Produce word for word the lines of the data below running from the one that has "for Nyota microservices" to the one that has "# Build and Run Docker", inclusive, and no others.
========================================================================
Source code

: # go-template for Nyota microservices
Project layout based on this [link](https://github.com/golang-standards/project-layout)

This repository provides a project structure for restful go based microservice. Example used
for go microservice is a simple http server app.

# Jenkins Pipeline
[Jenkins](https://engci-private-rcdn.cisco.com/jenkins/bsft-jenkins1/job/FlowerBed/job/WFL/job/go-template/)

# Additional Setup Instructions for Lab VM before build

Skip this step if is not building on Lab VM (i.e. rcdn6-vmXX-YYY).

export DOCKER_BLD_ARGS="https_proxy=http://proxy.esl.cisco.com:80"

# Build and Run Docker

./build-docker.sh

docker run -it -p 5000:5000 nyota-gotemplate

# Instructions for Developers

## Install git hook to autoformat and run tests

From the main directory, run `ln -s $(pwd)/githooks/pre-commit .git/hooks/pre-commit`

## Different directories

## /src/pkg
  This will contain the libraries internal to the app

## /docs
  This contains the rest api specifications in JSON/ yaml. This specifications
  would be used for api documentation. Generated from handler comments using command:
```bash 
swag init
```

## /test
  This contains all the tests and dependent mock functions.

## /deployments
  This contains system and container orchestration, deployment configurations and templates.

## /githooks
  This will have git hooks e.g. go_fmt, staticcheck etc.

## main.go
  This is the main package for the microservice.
========================================================================
_EXERCISE OUTPUT:_
: # go-template for Nyota microservices
Project layout based on this [link](https://github.com/golang-standards/project-layout)

This repository provides a project structure for restful go based microservice. Example used
for go microservice is a simple http server app.

# Jenkins Pipeline
[Jenkins](https://engci-private-rcdn.cisco.com/jenkins/bsft-jenkins1/job/FlowerBed/job/WFL/job/go-template/)

# Additional Setup Instructions for Lab VM before build

Skip this step if is not building on Lab VM (i.e. rcdn6-vmXX-YYY).

export DOCKER_BLD_ARGS="https_proxy=http://proxy.esl.cisco.com:80"

# Build and Run Docker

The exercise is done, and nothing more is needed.